→ Recorded information
****************************************

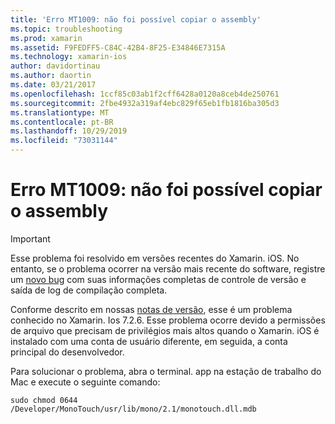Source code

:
 ```yaml
---
title: 'Erro MT1009: não foi possível copiar o assembly'
ms.topic: troubleshooting
ms.prod: xamarin
ms.assetid: F9FEDFF5-C84C-42B4-8F25-E34846E7315A
ms.technology: xamarin-ios
author: davidortinau
ms.author: daortin
ms.date: 03/21/2017
ms.openlocfilehash: 1ccf85c03ab1f2cff6428a0120a8ceb4de250761
ms.sourcegitcommit: 2fbe4932a319af4ebc829f65eb1fb1816ba305d3
ms.translationtype: MT
ms.contentlocale: pt-BR
ms.lasthandoff: 10/29/2019
ms.locfileid: "73031144"
---
```

# <a name="error-mt1009-could-not-copy-the-assembly"></a>Erro MT1009: não foi possível copiar o assembly

> [!IMPORTANT]
> Esse problema foi resolvido em versões recentes do Xamarin. iOS. No entanto, se o problema ocorrer na versão mais recente do software, registre um [novo bug](~/cross-platform/troubleshooting/questions/howto-file-bug.md) com suas informações completas de controle de versão e saída de log de compilação completa.

Conforme descrito em nossas [notas de versão](https://github.com/xamarin/release-notes-archive/blob/master/release-notes/ios/xamarin.ios_7/xamarin.ios_7.2/index.md), esse é um problema conhecido no Xamarin. Ios 7.2.6. Esse problema ocorre devido a permissões de arquivo que precisam de privilégios mais altos quando o Xamarin. iOS é instalado com uma conta de usuário diferente, em seguida, a conta principal do desenvolvedor.

Para solucionar o problema, abra o terminal. app na estação de trabalho do Mac e execute o seguinte comando:

`sudo chmod 0644 /Developer/MonoTouch/usr/lib/mono/2.1/monotouch.dll.mdb`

****************************************

→ What this task involves
All of the data must be set down exactly, with no pictures included.

→ Written solution
Source code

:
 ```yaml
---
title: 'Erro MT1009: não foi possível copiar o assembly'
ms.topic: troubleshooting
ms.prod: xamarin
ms.assetid: F9FEDFF5-C84C-42B4-8F25-E34846E7315A
ms.technology: xamarin-ios
author: davidortinau
ms.author: daortin
ms.date: 03/21/2017
ms.openlocfilehash: 1ccf85c03ab1f2cff6428a0120a8ceb4de250761
ms.sourcegitcommit: 2fbe4932a319af4ebc829f65eb1fb1816ba305d3
ms.translationtype: MT
ms.contentlocale: pt-BR
ms.lasthandoff: 10/29/2019
ms.locfileid: "73031144"
---
```

# <a name="error-mt1009-could-not-copy-the-assembly"></a>Erro MT1009: não foi possível copiar o assembly

> [!IMPORTANT]
> Esse problema foi resolvido em versões recentes do Xamarin. iOS. No entanto, se o problema ocorrer na versão mais recente do software, registre um [novo bug](~/cross-platform/troubleshooting/questions/howto-file-bug.md) com suas informações completas de controle de versão e saída de log de compilação completa.

Conforme descrito em nossas [notas de versão](https://github.com/xamarin/release-notes-archive/blob/master/release-notes/ios/xamarin.ios_7/xamarin.ios_7.2/index.md), esse é um problema conhecido no Xamarin. Ios 7.2.6. Esse problema ocorre devido a permissões de arquivo que precisam de privilégios mais altos quando o Xamarin. iOS é instalado com uma conta de usuário diferente, em seguida, a conta principal do desenvolvedor.

Para solucionar o problema, abra o terminal. app na estação de trabalho do Mac e execute o seguinte comando:

`sudo chmod 0644 /Developer/MonoTouch/usr/lib/mono/2.1/monotouch.dll.mdb`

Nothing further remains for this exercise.